Поначалу бедность нас не пугала, скорее воодушевляла. Много ли нам нужно, пока мы вместе? Лежанкой служил матрац, стоявший на четырех ящиках из-под пива. Один из двух шкафов при перевозке сломался и был кое-как сколочен гвоздями; шрам шел прямо через переднюю дверцу. Два ветхих письменных стола, две примитивных книжных полки без стекол, совсем ветхий обеденный стол — тот самый, с Пердека, с архитектурными ножками; карликовый холодильник с двадцатилетним стажем; две крохотных зарплаты — и непомерная вера в будущее…

В 1973 году мы с женой решили, что мы — толстовцы. Счастливый человек не верит в жестокость и зло, с радостью готов подставить другую щеку. Православная церковь не годилась, ладана мы не хотели; о других религиях и конфессиях и слуху не было; моралистические сочинения яснополянского старца в точности отвечали нашему аморфному духовному запросу.

У евреев, как я узнал потом, есть высказывание: семья выше синагоги. Иначе говоря, семья — основа веры, начало служения. Чему, кому? Праздный вопрос! Можно не отвечать на него и даже не задаваться им. Можно оставаться полным атеистом (возьмите хоть Заболоцкого), а всё-таки знать всем своим существом, что ты пребываешь в храме. Я причастился этого чувства. Открыл в свой черед, что отказ от мелкого эгоизма — ключ к блаженству. Жертвовать ради близких в малом и в большом, жертвовать главным, тем, что еще недавно составляло смысл твоей жизни, начиная со свободы, не исключая и самого вдохновения, — это ли не счастье, не свобода?

Но судьба уже стояла за спиной. Три публикации в 1972 году; две в 1973-м; три в 1974; одна в 1975-м (под псевдонимом) — и всё; дверь захлопнулась. Книга в Совписе не вышла, не могла выйти. Дело заглохло в 1974 году, когда, странно вымолвить, уже о подписании договора речь заходила; и приостановлено было по звонку, что Кира Михайловна мне прямо сказала. Рукопись я забрал из издательства в 1978 году, вместе с двумя положительными внутренними рецензиями. С 1981 года у меня начались публикации на Западе.
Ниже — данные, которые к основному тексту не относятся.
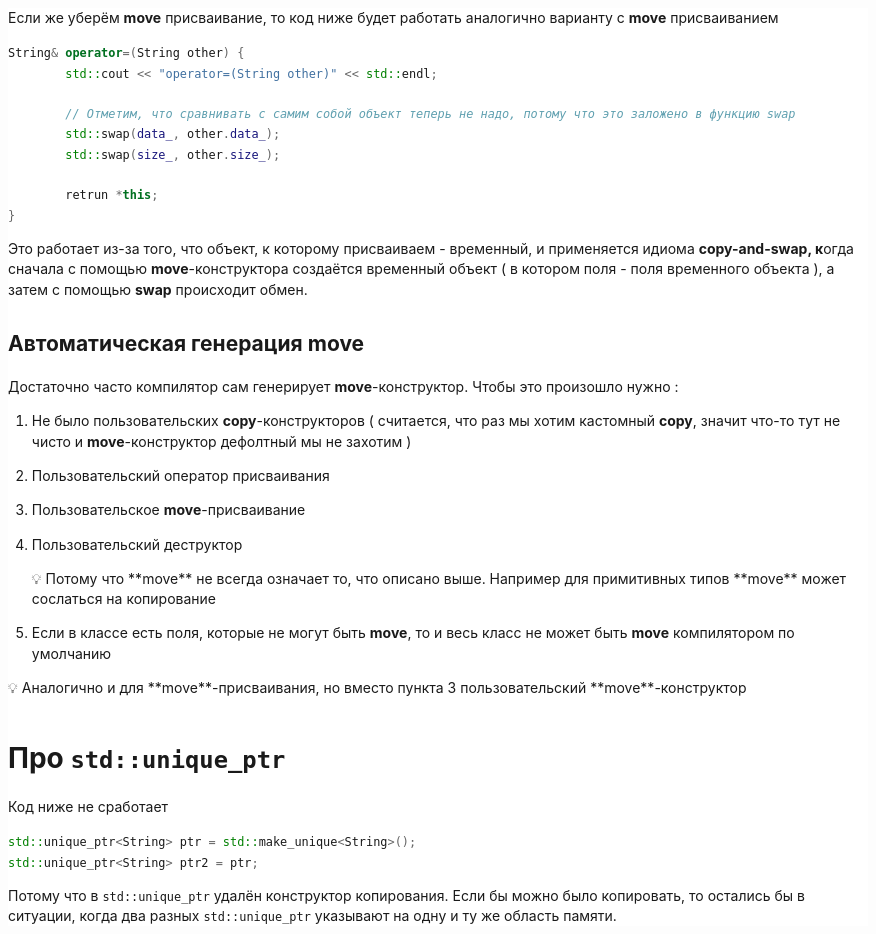 Если же уберём **move** присваивание, то код ниже будет работать аналогично варианту с **move** присваиванием

```cpp
String& operator=(String other) {
		std::cout << "operator=(String other)" << std::endl;

		// Отметим, что сравнивать с самим собой объект теперь не надо, потому что это заложено в функцию swap
		std::swap(data_, other.data_);
		std::swap(size_, other.size_);

		retrun *this;
}
```

Это работает из-за того, что объект, к которому присваиваем - временный, и применяется идиома **copy-and-swap, к**огда сначала с помощью **move**-конструктора создаётся временный объект ( в котором поля - поля временного объекта ), а затем с помощью **swap** происходит обмен.

## Автоматическая генерация move

Достаточно часто компилятор сам генерирует **move**-конструктор. Чтобы это произошло нужно :

1. Не было пользовательских **copy**-конструкторов ( считается, что раз мы хотим кастомный **copy**, значит что-то тут не чисто и **move**-конструктор дефолтный мы не захотим )
2. Пользовательский оператор присваивания
3. Пользовательское **move**-присваивание
4. Пользовательский деструктор
    
    <aside>
    💡 Потому что **move** не всегда означает то, что описано выше. Например для примитивных типов **move** может сослаться на копирование
    
    </aside>
    
5. Если в классе есть поля, которые не могут быть **move**, то и весь класс не может быть **move** компилятором по умолчанию

<aside>
💡 Аналогично и для **move**-присваивания, но вместо пункта 3 пользовательский **move**-конструктор

</aside>

# Про `std::unique_ptr`

Код ниже не сработает 

```cpp
std::unique_ptr<String> ptr = std::make_unique<String>();
std::unique_ptr<String> ptr2 = ptr;
```

Потому что в `std::unique_ptr` удалён конструктор копирования. Если бы можно было копировать, то остались бы в ситуации, когда два разных `std::unique_ptr` указывают на одну и ту же область памяти.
Чем был вызван звонок? Моей крайней неосторожностью. Я никак не хотел понять до конца, в каком обществе живу. Где-то мне вздумалось говорить без осуждения о недавно уехавшем Бродском. Стихов Бродского я не любил и не хвалил; сказал только, что хоть для себя эмиграцию исключаю, но не вижу возможности отнимать права на отъезд у другого. Говорил в обществе людей чужих, завистливых и доносительных. Забыл на минуту, каким диссонансом звучит для добрых людей моя фамилия. Ну, кто-то и стукнул.
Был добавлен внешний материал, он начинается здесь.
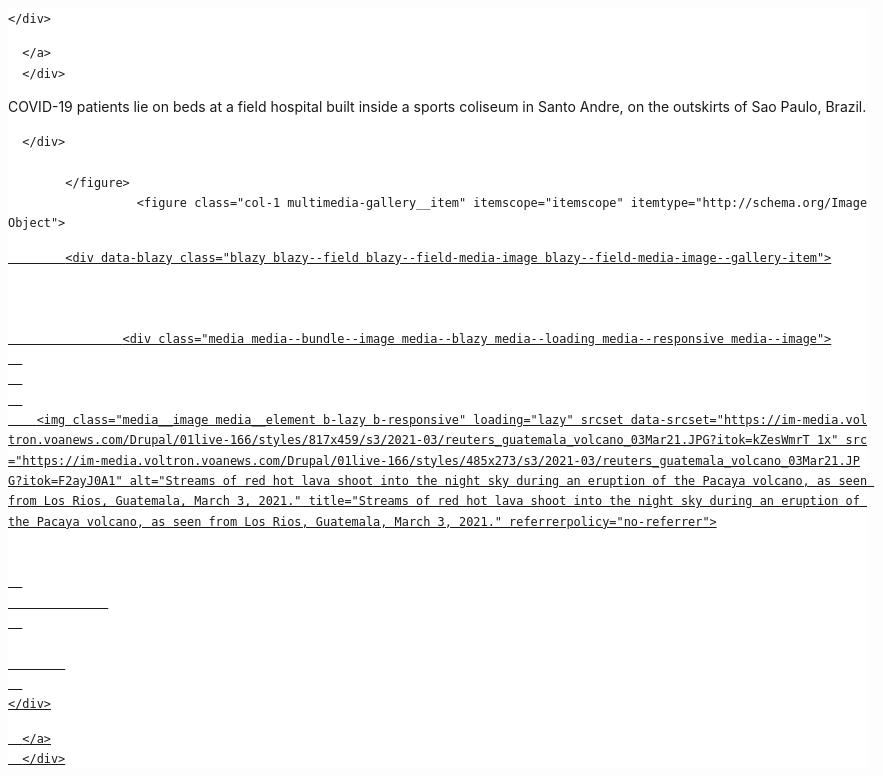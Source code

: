             
      
    </div>
        
  
  


</div>
      
      </a>
      </div>
  <figcaption class="gallery-item__content">
    
  <div>
          <figcaption>COVID-19 patients lie on beds at a field hospital built inside a sports coliseum in Santo Andre, on the outskirts of Sao Paulo, Brazil.</figcaption>
      </div>

  </figcaption>
</div>

      </div>

            </figure>
                      <figure class="col-1 multimedia-gallery__item" itemscope="itemscope" itemtype="http://schema.org/ImageObject">
                        
          
  <div class="paragraph paragraph--type--multimedia-gallery-item paragraph--view-mode--default">
          



<div class="gallery-item">
  <div class="gallery-item__media">
          <a href="https://im-media.voltron.voanews.com/Drupal/01live-166/styles/sourced/s3/2021-03/reuters_guatemala_volcano_03Mar21.JPG?itok=wxVRXLyN" data-size="5145x3430">
        
            <div data-blazy class="blazy blazy--field blazy--field-media-image blazy--field-media-image--gallery-item">



                    <div class="media media--bundle--image media--blazy media--loading media--responsive media--image">
      
      
      
        <img class="media__image media__element b-lazy b-responsive" loading="lazy" srcset data-srcset="https://im-media.voltron.voanews.com/Drupal/01live-166/styles/817x459/s3/2021-03/reuters_guatemala_volcano_03Mar21.JPG?itok=kZesWmrT 1x" src="https://im-media.voltron.voanews.com/Drupal/01live-166/styles/485x273/s3/2021-03/reuters_guatemala_volcano_03Mar21.JPG?itok=F2ayJ0A1" alt="Streams of red hot lava shoot into the night sky during an eruption of the Pacaya volcano, as seen from Los Rios, Guatemala, March 3, 2021." title="Streams of red hot lava shoot into the night sky during an eruption of the Pacaya volcano, as seen from Los Rios, Guatemala, March 3, 2021." referrerpolicy="no-referrer">


      
                  
      

            
      
    </div>
        
  
  


</div>
      
      </a>
      </div>
  <figcaption class="gallery-item__content">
Небо стало стягиваться в овчинку к концу в 1974 года. Защита диссертации откладывалась на неопределенный срок, издание книги (по некоторым признакам) — навсегда. Жена и дочь болели. В коммуналке появилась соседка-шизофреничка, отравлявшая жизнь. Аспирантская вольница кончилась, началась тягостная, тягловая советская служба в вычислительном центре СевНИИГиМа. Стихи пошли на убыль. Я рассорился с литературными друзьями. Денег едва хватало на еду. Жизнь уходила из рук, шла впустую. Спасти могла только религия. Как за соломинку, я хватался за мое половинчатое, недавно обретенное толстовство. Половинчатое потому, что у классика всё держалось на любви к человеку-Христу, впитанной с молоком матери, а у меня и бабка была атеисткой, не говоря о родителях. В шестилетнем возрасте меня ошеломили ее слова, не ко мне обращенные:— Бога нет.
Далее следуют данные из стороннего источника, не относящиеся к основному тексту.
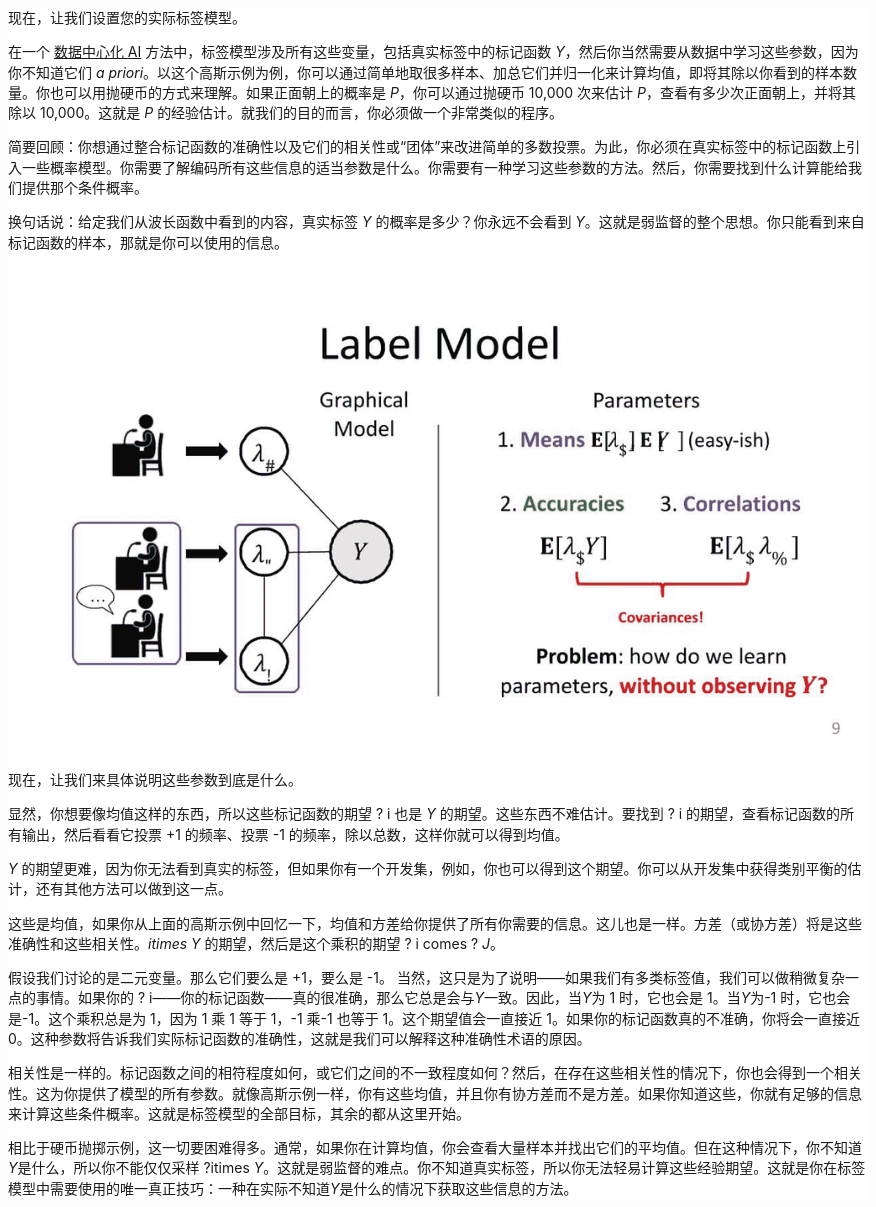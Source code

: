 现在，让我们设置您的实际标签模型。

在一个 [数据中心化 AI](https://snorkel.ai/data-centric-ai/) 方法中，标签模型涉及所有这些变量，包括真实标签中的标记函数 *Y*，然后你当然需要从数据中学习这些参数，因为你不知道它们 *a priori*。以这个高斯示例为例，你可以通过简单地取很多样本、加总它们并归一化来计算均值，即将其除以你看到的样本数量。你也可以用抛硬币的方式来理解。如果正面朝上的概率是 *P*，你可以通过抛硬币 10,000 次来估计 *P*，查看有多少次正面朝上，并将其除以 10,000。这就是 *P* 的经验估计。就我们的目的而言，你必须做一个非常类似的程序。

简要回顾：你想通过整合标记函数的准确性以及它们的相关性或“团体”来改进简单的多数投票。为此，你必须在真实标签中的标记函数上引入一些概率模型。你需要了解编码所有这些信息的适当参数是什么。你需要有一种学习这些参数的方法。然后，你需要找到什么计算能给我们提供那个条件概率。

换句话说：给定我们从波长函数中看到的内容，真实标签 *Y* 的概率是多少？你永远不会看到 *Y*。这就是弱监督的整个思想。你只能看到来自标记函数的样本，那就是你可以使用的信息。

![标签](img/ef0344ec803ba9751534e4a58404ccee.png)

现在，让我们来具体说明这些参数到底是什么。

显然，你想要像均值这样的东西，所以这些标记函数的期望 ? i 也是 *Y* 的期望。这些东西不难估计。要找到 ? i 的期望，查看标记函数的所有输出，然后看看它投票 +1 的频率、投票 -1 的频率，除以总数，这样你就可以得到均值。

*Y* 的期望更难，因为你无法看到真实的标签，但如果你有一个开发集，例如，你也可以得到这个期望。你可以从开发集中获得类别平衡的估计，还有其他方法可以做到这一点。

这些是均值，如果你从上面的高斯示例中回忆一下，均值和方差给你提供了所有你需要的信息。这儿也是一样。方差（或协方差）将是这些准确性和这些相关性。*itimes Y* 的期望，然后是这个乘积的期望 ? i comes ? *J*。

假设我们讨论的是二元变量。那么它们要么是 +1，要么是 -1。 当然，这只是为了说明——如果我们有多类标签值，我们可以做稍微复杂一点的事情。如果你的 ? i——你的标记函数——真的很准确，那么它总是会与*Y*一致。因此，当*Y*为 1 时，它也会是 1。当*Y*为-1 时，它也会是-1。这个乘积总是为 1，因为 1 乘 1 等于 1，-1 乘-1 也等于 1。这个期望值会一直接近 1。如果你的标记函数真的不准确，你将会一直接近 0。这种参数将告诉我们实际标记函数的准确性，这就是我们可以解释这种准确性术语的原因。

相关性是一样的。标记函数之间的相符程度如何，或它们之间的不一致程度如何？然后，在存在这些相关性的情况下，你也会得到一个相关性。这为你提供了模型的所有参数。就像高斯示例一样，你有这些均值，并且你有协方差而不是方差。如果你知道这些，你就有足够的信息来计算这些条件概率。这就是标签模型的全部目标，其余的都从这里开始。

相比于硬币抛掷示例，这一切要困难得多。通常，如果你在计算均值，你会查看大量样本并找出它们的平均值。但在这种情况下，你不知道*Y*是什么，所以你不能仅仅采样 ?itimes *Y*。这就是弱监督的难点。你不知道真实标签，所以你无法轻易计算这些经验期望。这就是你在标签模型中需要使用的唯一真正技巧：一种在实际不知道*Y*是什么的情况下获取这些信息的方法。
Я тогда среди бела дня увидел вдруг звездное небо, и в нем — что-то стремительно удаляющееся. О боге я не думал, даже не слышал, а тут вдруг разом понял, что стоит за этим словом; у меня мелькнуло: как было бы естественно, если б он был! Эта картина и это чувство навсегда запали в душу. И всё. Ни одной мысли о Боге до рождения дочери и начала египетских работ в СевНИИГиМе.

Только что возникший вычислительный центр этого квадратно-гнездового учреждения сложился вокруг примитивной ЭВМ армянского производства. Ее название Наири было с намеком, которого в России не услышали: уводило на три тысячи лет вглубь времен, к Тиглатпаласару и Ашурнасирпалу. Армяне исподтишка показывали кукиш молодому «старшему брату»: выдали самоназвание своих предков за русскую научно-инженерную аббревиатуру. Машина была примитивна донельзя. Вместо принтера результаты расчетов выводились на бумагу пишущей машинкой, буква за буквой, а ввод данных шел с перфоленты.

Потом вычислительный центр расширился и возмужал. Появилась серьезная машина серии ЕС; вместо перфоленты пошли в дело перфокарты.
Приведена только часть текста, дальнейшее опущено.